For a more detailed and reliable reproduction of the dental anatomy, intraoral scanning files are necessary. The STL files from the IOS should be fully aligned with 3D bone reconstruction and consequently with the tomographic slices. Later, they will also be aligned with the photographs or facial scans for correct spatial positioning in relation to the patient’s face. These aligned models are thus superimposed by the facial image, which is cut, allowing visualization of the structures in planes. On the external plane is the facial integument contour; on the intermediate, the IOS shows the clinical crowns and external gingival contour; on the innermost one are the anatomical crowns, roots, and bone structures, obtained from 3D tomographic reconstruction of DICOM files.
The guide designing and printing processes described above result in the possibility of starting esthetic clinical crown lengthening surgery with clinical guidance from the entire process that has been planned from the virtual environment. This results in precise reproduction of the planned gingival design and a reliable orientation regarding area and extension of osteotomy and osteoplasty to be performed, leading to better tissue stability and cosmetic contour.

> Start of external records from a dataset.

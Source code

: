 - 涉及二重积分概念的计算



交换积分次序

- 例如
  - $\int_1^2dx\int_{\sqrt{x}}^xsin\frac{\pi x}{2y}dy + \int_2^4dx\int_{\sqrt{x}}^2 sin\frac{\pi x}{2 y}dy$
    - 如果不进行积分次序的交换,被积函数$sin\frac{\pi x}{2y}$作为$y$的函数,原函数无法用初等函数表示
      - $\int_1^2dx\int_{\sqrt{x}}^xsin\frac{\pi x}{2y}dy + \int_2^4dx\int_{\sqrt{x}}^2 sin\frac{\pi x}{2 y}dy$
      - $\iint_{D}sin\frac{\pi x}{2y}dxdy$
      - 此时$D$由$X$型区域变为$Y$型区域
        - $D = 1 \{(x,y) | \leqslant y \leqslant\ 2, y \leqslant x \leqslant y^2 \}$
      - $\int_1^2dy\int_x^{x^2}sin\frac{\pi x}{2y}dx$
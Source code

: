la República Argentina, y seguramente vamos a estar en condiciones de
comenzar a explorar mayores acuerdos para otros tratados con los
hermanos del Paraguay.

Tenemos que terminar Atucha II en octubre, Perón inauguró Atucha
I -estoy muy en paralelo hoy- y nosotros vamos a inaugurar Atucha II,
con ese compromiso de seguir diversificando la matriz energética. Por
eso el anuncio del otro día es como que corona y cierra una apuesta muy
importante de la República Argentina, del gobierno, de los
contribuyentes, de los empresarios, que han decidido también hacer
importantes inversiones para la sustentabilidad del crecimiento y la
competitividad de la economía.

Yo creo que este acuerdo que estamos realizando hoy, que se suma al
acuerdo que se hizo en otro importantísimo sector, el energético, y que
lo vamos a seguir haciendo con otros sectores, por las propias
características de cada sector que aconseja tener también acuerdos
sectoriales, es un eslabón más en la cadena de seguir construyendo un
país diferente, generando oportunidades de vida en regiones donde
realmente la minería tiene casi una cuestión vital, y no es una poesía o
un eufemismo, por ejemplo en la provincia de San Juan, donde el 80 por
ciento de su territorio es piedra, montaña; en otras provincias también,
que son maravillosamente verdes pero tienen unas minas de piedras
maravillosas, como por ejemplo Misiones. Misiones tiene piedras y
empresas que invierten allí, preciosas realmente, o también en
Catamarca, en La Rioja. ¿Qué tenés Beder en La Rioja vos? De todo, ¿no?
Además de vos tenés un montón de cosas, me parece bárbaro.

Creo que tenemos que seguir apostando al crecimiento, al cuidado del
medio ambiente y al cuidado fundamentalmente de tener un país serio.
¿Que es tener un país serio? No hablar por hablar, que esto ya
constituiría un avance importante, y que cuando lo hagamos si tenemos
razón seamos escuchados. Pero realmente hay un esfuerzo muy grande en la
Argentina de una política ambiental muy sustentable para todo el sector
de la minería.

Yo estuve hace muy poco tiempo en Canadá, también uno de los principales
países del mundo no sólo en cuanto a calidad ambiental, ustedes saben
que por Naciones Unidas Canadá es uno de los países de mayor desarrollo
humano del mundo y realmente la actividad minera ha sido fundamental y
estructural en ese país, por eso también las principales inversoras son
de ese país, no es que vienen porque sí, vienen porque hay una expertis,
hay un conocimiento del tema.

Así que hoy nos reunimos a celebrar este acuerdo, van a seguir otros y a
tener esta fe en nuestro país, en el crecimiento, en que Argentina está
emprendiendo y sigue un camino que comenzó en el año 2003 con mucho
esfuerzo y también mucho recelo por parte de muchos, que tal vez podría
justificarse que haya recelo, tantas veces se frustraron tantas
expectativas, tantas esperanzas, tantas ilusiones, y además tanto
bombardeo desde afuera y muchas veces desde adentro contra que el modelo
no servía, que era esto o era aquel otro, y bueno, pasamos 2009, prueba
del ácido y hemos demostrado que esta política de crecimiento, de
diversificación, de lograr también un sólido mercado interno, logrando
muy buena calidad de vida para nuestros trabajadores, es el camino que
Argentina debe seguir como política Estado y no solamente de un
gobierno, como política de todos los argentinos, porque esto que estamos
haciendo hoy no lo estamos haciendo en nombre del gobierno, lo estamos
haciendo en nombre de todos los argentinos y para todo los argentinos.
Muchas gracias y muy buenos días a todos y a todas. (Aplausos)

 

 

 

The internal window in the guide reproduces the desired shape of the gingival margin contour and its occlusal adaptation is achieved directly on the patient’s incisal edges and natural cusps (references obtained in the IOS). On the other hand, the upper edge of the periodontal guide guides the osteotomy which was planned according to tomographic reconstruction of the DICOM files.
After anesthesia, the guide is positioned through the occlusal insertion axis and should have small openings to verify adaptation on the supporting teeth. Similarly, the upper edge, which orientates the osteotomy, should also be perfectly adapted to the gingiva, facilitating gingival cut and providing increased stability of the gingival margin, especially in thin gingival phenotypes showing margins that will be removed by less than 1.0 mm.